The Stratton Royale Apartments have long been a serious problem on East Lancaster Avenue. While the view from the street as you pass the complex’s façade on foot or in a car isn’t all that bad — it simply looks like a lot of other lower- and middle-class apartment buildings in the area — the minute you enter the drive that circles the buildings, serious issues become apparent. Dozens of garbage bags are piled willy-nilly around dumpsters that are full and overflowing, drawing rats and other rodents to the complex. The driveway itself is pockmarked with potholes that are often several feet wide and several inches deep. After a rain, it’s impossible to assess which to drive through and which to avoid to prevent damage to your car’s undercarriage. Each of the 52 units in the apartments has been outfitted with a small air-conditioning unit that does not fit the window designs, forcing tenants to cover up large openings with wood, cardboard, or plastic.
The apartments are in such rotten condition that they have been a pet peeve of Mike Phipps, a local community activist, for more than 20 years. “It’s so bad that they often have a river of sewage flowing out the rear of the building and down into the yards of private homes that abut the complex.”
But that might all be changing soon. New owners have purchased the Stratton Royale and three other complexes in the neighborhood and are working hard to improve them. The owners, the Kinsa Group LLC, have already begun work on the nearby La Hacienda and Ederville Apartments, and during a recent visit to the Lancaster Apartments complex, two crews of yard workers and several handymen were at work.
Work has not yet started on the Stratton Royale, but Diane Covey, public information officer for Fort Worth’s Code Compliance office, said the city is optimistic that work will begin on those apartments soon. “The Stratton Apartments have been under new ownership for less than 30 days,” she noted in an email. “They are aware of the existing violations and are working diligently to correct all deficiencies. City Code Compliance officers continue to work with the new owners and provide any assistance as needed.”
Given their current condition, the new owners have a lot of work ahead of them. The air-conditioner condensation has done serious damage to parts of the wooden sections of the exterior. One apartment that sustained a fire and was boarded up — as noted in a Star-Telegram story published several months ago — is still boarded up. The potholes are dangerous. The garbage sitting near both overflowing dumpsters, an outrage. The courtyard between the two long apartment buildings, a disgrace. Windows in several of the apartments are broken.
“These things have been badly run since 1998,” Phipps said. “People shouldn’t have to live like that, but the tenants are afraid to speak up because they are afraid they might lose their leases, lose their apartments.

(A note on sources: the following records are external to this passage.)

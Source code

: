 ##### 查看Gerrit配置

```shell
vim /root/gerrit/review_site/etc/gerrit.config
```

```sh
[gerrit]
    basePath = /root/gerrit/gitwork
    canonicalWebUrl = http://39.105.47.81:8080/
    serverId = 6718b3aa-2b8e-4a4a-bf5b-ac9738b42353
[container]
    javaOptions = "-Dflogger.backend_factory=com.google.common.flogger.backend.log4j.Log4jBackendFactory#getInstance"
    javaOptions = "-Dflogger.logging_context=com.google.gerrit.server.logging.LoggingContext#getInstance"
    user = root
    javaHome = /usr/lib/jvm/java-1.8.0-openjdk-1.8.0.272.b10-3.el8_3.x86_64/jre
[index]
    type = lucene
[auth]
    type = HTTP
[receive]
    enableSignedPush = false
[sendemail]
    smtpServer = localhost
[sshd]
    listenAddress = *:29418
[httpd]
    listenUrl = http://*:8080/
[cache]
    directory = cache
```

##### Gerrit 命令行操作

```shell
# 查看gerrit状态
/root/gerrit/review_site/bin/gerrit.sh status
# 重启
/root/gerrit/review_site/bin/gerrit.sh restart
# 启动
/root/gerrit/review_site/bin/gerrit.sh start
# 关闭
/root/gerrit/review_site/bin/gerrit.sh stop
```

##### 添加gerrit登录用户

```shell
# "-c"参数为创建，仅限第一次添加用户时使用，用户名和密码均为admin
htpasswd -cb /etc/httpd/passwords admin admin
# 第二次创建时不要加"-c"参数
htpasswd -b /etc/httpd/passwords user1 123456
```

No one is living at the Stratton because they want to live there. They’re there because it’s their only option.”
Only one tenant would talk with me — and would not give her name or allow her picture to be taken, backing up Phipps’ claim — when I drove through the complex several times last week. I asked her if the new owners had begun to make changes yet. “Well, they say we have new owners, but we haven’t seen anything yet,” she said. “They did close up the open sewer line in the back, but that’s all.”
In fact, Covey said that the sewer line was apparently sealed by a plumber who was a friend of the complex manager and did the work for free just to keep feces from flowing where children might play.

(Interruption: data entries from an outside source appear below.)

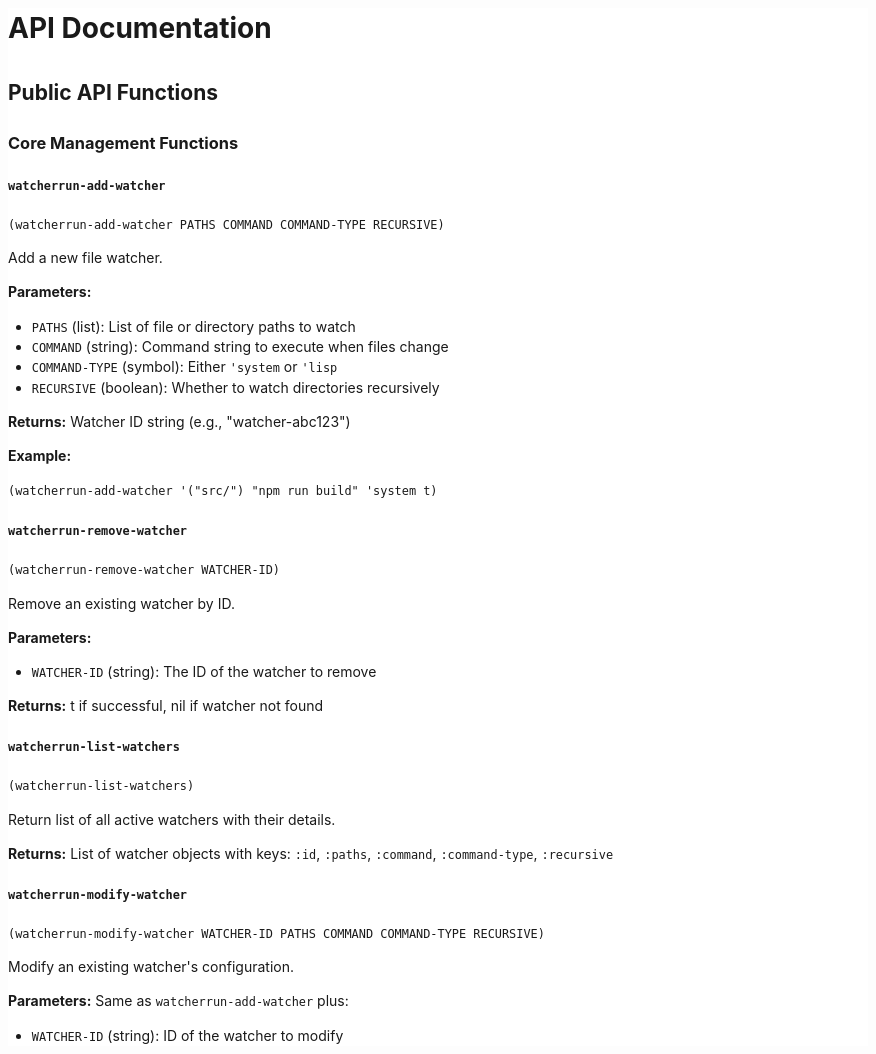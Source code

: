 # API Documentation

## Public API Functions

### Core Management Functions

#### `watcherrun-add-watcher`
```elisp
(watcherrun-add-watcher PATHS COMMAND COMMAND-TYPE RECURSIVE)
```

Add a new file watcher.

**Parameters:**
- `PATHS` (list): List of file or directory paths to watch
- `COMMAND` (string): Command string to execute when files change
- `COMMAND-TYPE` (symbol): Either `'system` or `'lisp`
- `RECURSIVE` (boolean): Whether to watch directories recursively

**Returns:** Watcher ID string (e.g., "watcher-abc123")

**Example:**
```elisp
(watcherrun-add-watcher '("src/") "npm run build" 'system t)
```

#### `watcherrun-remove-watcher`
```elisp
(watcherrun-remove-watcher WATCHER-ID)
```

Remove an existing watcher by ID.

**Parameters:**
- `WATCHER-ID` (string): The ID of the watcher to remove

**Returns:** t if successful, nil if watcher not found

#### `watcherrun-list-watchers`
```elisp
(watcherrun-list-watchers)
```

Return list of all active watchers with their details.

**Returns:** List of watcher objects with keys: `:id`, `:paths`, `:command`, `:command-type`, `:recursive`

#### `watcherrun-modify-watcher`
```elisp
(watcherrun-modify-watcher WATCHER-ID PATHS COMMAND COMMAND-TYPE RECURSIVE)
```

Modify an existing watcher's configuration.

**Parameters:** Same as `watcherrun-add-watcher` plus:
- `WATCHER-ID` (string): ID of the watcher to modify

I reached out to the new owners, but they have not yet replied to an email asking for a timetable on repairs. “We are so far past the lipstick phase,” Phipps said when told the new owners had been asked if they’d developed their repair timetable yet. “Serious work needs to be done on all levels to make that place habitable.”
I reached out to the company that takes care of the apartments’ garbage, but they would not comment other than to say they could not comment on why there was so much garbage that wasn’t being hauled away or why there were not additional dumpsters for the tenants to use.
I reached out to Gina Bevins, the city councilperson for District 5, in which the Stratton is located, but she did not get back to me by press time. Phipps said she is concerned about her district, however, and less than a year ago, at least partly at Phipps’ urging, Bivens organized a bus tour of the worst eyesores in the area. “Gina is good at looking at problems and getting motion on them,” Phipps said. “With us on the ride, we had representatives of the police, Code Compliance, health department officials, and several others from the city.”
Nothing changed as a result of that bus ride, however, said Phipps, because the buildings were under federal supervision at the time. The previous owners, 4D Circle Property Group LLC, had run afoul of the Federal Securities and Exchange Commission, leaving the complex in a no-win situation. According to Phipps, “the supervisor was to help with health and safety issues but was not permitted to spend any money on the buildings.”
With the buildings in receivership, Covey told me, “there was no money to make repairs. That’s why that plumber went out there on his own to fix that broken sewage pipe.”
Until the new owners bought the Stratton, Covey said, it got to the point where she didn’t think Code Compliance were even writing tickets for violations any longer. “Sometimes it just doesn’t make sense to keep giving tickets out to someone who is not going to pay,” she said, “and in this case, the building was in receivership, so we were not going to get paid.”
Phipps hopes the new owners follow through. If they don’t, he’ll keep making noise: “Someone has to speak for the people who live there.”